(Stored data entries)
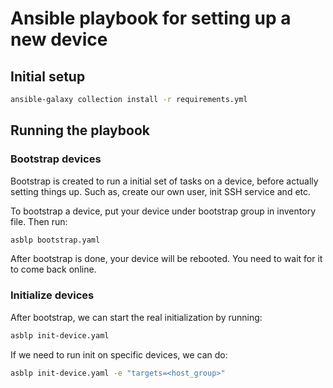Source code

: # Ansible playbook for setting up a new device

## Initial setup

```bash
ansible-galaxy collection install -r requirements.yml
```

## Running the playbook

### Bootstrap devices

Bootstrap is created to run a initial set of tasks on a device, before actually setting things up. Such as, create our own user, init SSH service and etc.

To bootstrap a device, put your device under bootstrap group in inventory file. Then run:

```bash
asblp bootstrap.yaml
```

After bootstrap is done, your device will be rebooted. You need to wait for it to come back online.

### Initialize devices

After bootstrap, we can start the real initialization by running:

```bash
asblp init-device.yaml
```

If we need to run init on specific devices, we can do:

```bash
asblp init-device.yaml -e "targets=<host_group>"
```
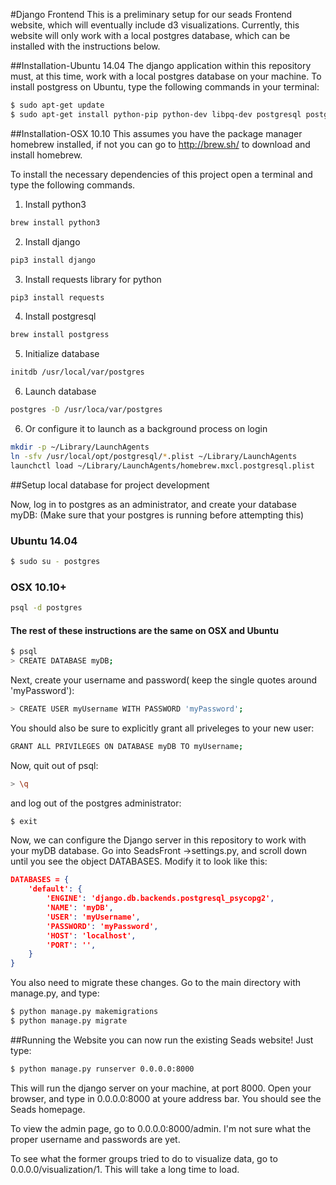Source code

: #Django Frontend
This is a preliminary setup for our seads Frontend website, which will eventually include d3 visualizations. Currently, this website will only work with a local postgres database, which can be installed with the instructions below.

##Installation-Ubuntu 14.04
The django application within this repository must, at this time, work with a local postgres database on your machine. To install postgress on Ubuntu, type the following commands in your terminal:
```sh
$ sudo apt-get update
$ sudo apt-get install python-pip python-dev libpq-dev postgresql postgresql-contrib
```
##Installation-OSX 10.10
This assumes you have the package manager homebrew installed, if not you can go to http://brew.sh/ to download and install homebrew.

To install the necessary dependencies of this project open a terminal and type the following commands.

1. Install python3
```sh
brew install python3
```
2. Install django
```sh
pip3 install django
```
3. Install requests library for python
```sh
pip3 install requests
```
4. Install postgresql
```sh
brew install postgress
```
5. Initialize database
```sh
initdb /usr/local/var/postgres
```
6. Launch database
```sh
postgres -D /usr/loca/var/postgres
```
6. Or configure it to launch as a background process on login
```sh
mkdir -p ~/Library/LaunchAgents
ln -sfv /usr/local/opt/postgresql/*.plist ~/Library/LaunchAgents
launchctl load ~/Library/LaunchAgents/homebrew.mxcl.postgresql.plist
```

##Setup local database for project development

Now, log in to postgres as an administrator, and create your database myDB:
(Make sure that your postgres is running before attempting this)

### Ubuntu 14.04
```sh
$ sudo su - postgres
```
### OSX 10.10+
```sh
psql -d postgres
```

#### The rest of these instructions are the same on OSX and Ubuntu
```sh
$ psql
> CREATE DATABASE myDB;
```
Next, create your username and password( keep the single quotes around 'myPassword'):
```sh
> CREATE USER myUsername WITH PASSWORD 'myPassword';
```
You should also be sure to explicitly grant all priveleges to your new user:
```sh
GRANT ALL PRIVILEGES ON DATABASE myDB TO myUsername;
```
Now, quit out of psql:
```sh
> \q
```
and log out of the postgres administrator:
```sh
$ exit
```

Now, we can configure the Django server in this repository to work with your myDB database. Go into SeadsFront ->settings.py, and scroll down until you see the object DATABASES. Modify it to look like this:

```json
DATABASES = {
    'default': {
        'ENGINE': 'django.db.backends.postgresql_psycopg2',
        'NAME': 'myDB',
        'USER': 'myUsername',
        'PASSWORD': 'myPassword',
        'HOST': 'localhost',
        'PORT': '',
    }
}
```
You also need to migrate these changes. Go to the main directory with manage.py, and type:

```sh
$ python manage.py makemigrations
$ python manage.py migrate
```

##Running the Website
you can now run the existing Seads website! Just type:

```sh
$ python manage.py runserver 0.0.0.0:8000
```

This will run the django server on your machine, at port 8000. Open your browser, and type in 0.0.0.0:8000 at youre address bar. You should see the Seads homepage.

To view the admin page, go to 0.0.0.0:8000/admin. I'm not sure what the proper username and passwords are yet.

To see what the former groups tried to do to visualize data, go to 0.0.0.0/visualization/1. This will take a long time to load.
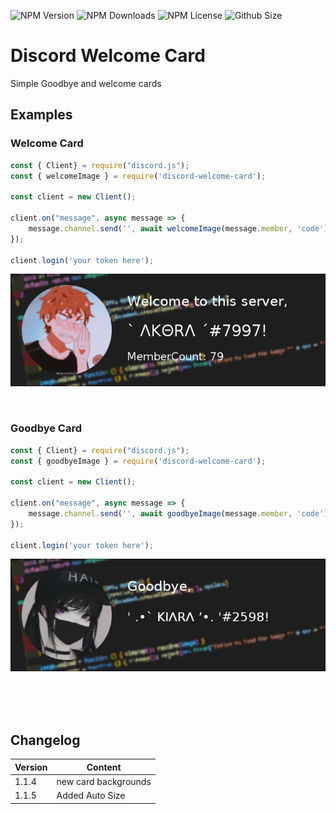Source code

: ![NPM Version](https://img.shields.io/npm/v/discord-welcome-card?color=00DEC8&style=for-the-badge)
![NPM Downloads](https://img.shields.io/npm/dt/discord-welcome-card?color=00DEC8&style=for-the-badge)
![NPM License](https://img.shields.io/npm/l/discord-welcome-card?color=00DEC8&style=for-the-badge)
![Github Size](https://img.shields.io/github/repo-size/AKORA-Studios/DiscordWelcomeCard?color=00DEC8&label=SIZE&style=for-the-badge)

#  Discord Welcome Card
Simple Goodbye and welcome cards

## Examples
###  Welcome Card
```javascript
const { Client} = require("discord.js");
const { welcomeImage } = require('discord-welcome-card');

const client = new Client();

client.on("message", async message => {
    message.channel.send('', await welcomeImage(message.member, 'code'))
});

client.login('your token here');
```
![Image](examples/welcome.png)

<br />


###  Goodbye Card
```javascript
const { Client} = require("discord.js");
const { goodbyeImage } = require('discord-welcome-card');

const client = new Client();

client.on("message", async message => {
    message.channel.send('', await goodbyeImage(message.member, 'code'))
});

client.login('your token here');
```
![Image](examples/goodbye.png)

<br /><br /><br />



##  Changelog
| Version  | Content |
| ------------- | ------------- |
| 1.1.4  | new card backgrounds  |
| 1.1.5  | Added Auto Size  |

_ABOUT THIS EXERCISE:_ For this exercise, please reproduce the records above exactly and drop the images.

_RESPONSE BOX:_
Source code

: # Ansible playbook for setting up a new device

## Initial setup

```bash
ansible-galaxy collection install -r requirements.yml
```

## Running the playbook

### Bootstrap devices

Bootstrap is created to run a initial set of tasks on a device, before actually setting things up. Such as, create our own user, init SSH service and etc.

To bootstrap a device, put your device under bootstrap group in inventory file. Then run:

```bash
asblp bootstrap.yaml
```

After bootstrap is done, your device will be rebooted. You need to wait for it to come back online.

### Initialize devices

After bootstrap, we can start the real initialization by running:

```bash
asblp init-device.yaml
```

If we need to run init on specific devices, we can do:

```bash
asblp init-device.yaml -e "targets=<host_group>"
```
Source code

: #Django Frontend
This is a preliminary setup for our seads Frontend website, which will eventually include d3 visualizations. Currently, this website will only work with a local postgres database, which can be installed with the instructions below.

##Installation-Ubuntu 14.04
The django application within this repository must, at this time, work with a local postgres database on your machine. To install postgress on Ubuntu, type the following commands in your terminal:
```sh
$ sudo apt-get update
$ sudo apt-get install python-pip python-dev libpq-dev postgresql postgresql-contrib
```
##Installation-OSX 10.10
This assumes you have the package manager homebrew installed, if not you can go to http://brew.sh/ to download and install homebrew.

To install the necessary dependencies of this project open a terminal and type the following commands.

1. Install python3
```sh
brew install python3
```
2. Install django
```sh
pip3 install django
```
3. Install requests library for python
```sh
pip3 install requests
```
4. Install postgresql
```sh
brew install postgress
```
5. Initialize database
```sh
initdb /usr/local/var/postgres
```
6. Launch database
```sh
postgres -D /usr/loca/var/postgres
```
6. Or configure it to launch as a background process on login
```sh
mkdir -p ~/Library/LaunchAgents
ln -sfv /usr/local/opt/postgresql/*.plist ~/Library/LaunchAgents
launchctl load ~/Library/LaunchAgents/homebrew.mxcl.postgresql.plist
```

##Setup local database for project development

Now, log in to postgres as an administrator, and create your database myDB:
(Make sure that your postgres is running before attempting this)

### Ubuntu 14.04
```sh
$ sudo su - postgres
```
### OSX 10.10+
```sh
psql -d postgres
```

#### The rest of these instructions are the same on OSX and Ubuntu
```sh
$ psql
> CREATE DATABASE myDB;
```
Next, create your username and password( keep the single quotes around 'myPassword'):
```sh
> CREATE USER myUsername WITH PASSWORD 'myPassword';
```
You should also be sure to explicitly grant all priveleges to your new user:
```sh
GRANT ALL PRIVILEGES ON DATABASE myDB TO myUsername;
```
Now, quit out of psql:
```sh
> \q
```
and log out of the postgres administrator:
```sh
$ exit
```

Now, we can configure the Django server in this repository to work with your myDB database. Go into SeadsFront ->settings.py, and scroll down until you see the object DATABASES. Modify it to look like this:

```json
DATABASES = {
    'default': {
        'ENGINE': 'django.db.backends.postgresql_psycopg2',
        'NAME': 'myDB',
        'USER': 'myUsername',
        'PASSWORD': 'myPassword',
        'HOST': 'localhost',
        'PORT': '',
    }
}
```
You also need to migrate these changes. Go to the main directory with manage.py, and type:

```sh
$ python manage.py makemigrations
$ python manage.py migrate
```

##Running the Website
you can now run the existing Seads website! Just type:

```sh
$ python manage.py runserver 0.0.0.0:8000
```

This will run the django server on your machine, at port 8000. Open your browser, and type in 0.0.0.0:8000 at youre address bar. You should see the Seads homepage.

To view the admin page, go to 0.0.0.0:8000/admin. I'm not sure what the proper username and passwords are yet.

To see what the former groups tried to do to visualize data, go to 0.0.0.0/visualization/1. This will take a long time to load.
Source code

: ![NPM Version](https://img.shields.io/npm/v/discord-welcome-card?color=00DEC8&style=for-the-badge)
![NPM Downloads](https://img.shields.io/npm/dt/discord-welcome-card?color=00DEC8&style=for-the-badge)
![NPM License](https://img.shields.io/npm/l/discord-welcome-card?color=00DEC8&style=for-the-badge)
![Github Size](https://img.shields.io/github/repo-size/AKORA-Studios/DiscordWelcomeCard?color=00DEC8&label=SIZE&style=for-the-badge)

#  Discord Welcome Card
Simple Goodbye and welcome cards

## Examples
###  Welcome Card
```javascript
const { Client} = require("discord.js");
const { welcomeImage } = require('discord-welcome-card');

const client = new Client();

client.on("message", async message => {
    message.channel.send('', await welcomeImage(message.member, 'code'))
});

client.login('your token here');
```
![Image](examples/welcome.png)

<br />


###  Goodbye Card
```javascript
const { Client} = require("discord.js");
const { goodbyeImage } = require('discord-welcome-card');

const client = new Client();

client.on("message", async message => {
    message.channel.send('', await goodbyeImage(message.member, 'code'))
});

client.login('your token here');
```
![Image](examples/goodbye.png)

<br /><br /><br />



##  Changelog
| Version  | Content |
| ------------- | ------------- |
| 1.1.4  | new card backgrounds  |
| 1.1.5  | Added Auto Size  |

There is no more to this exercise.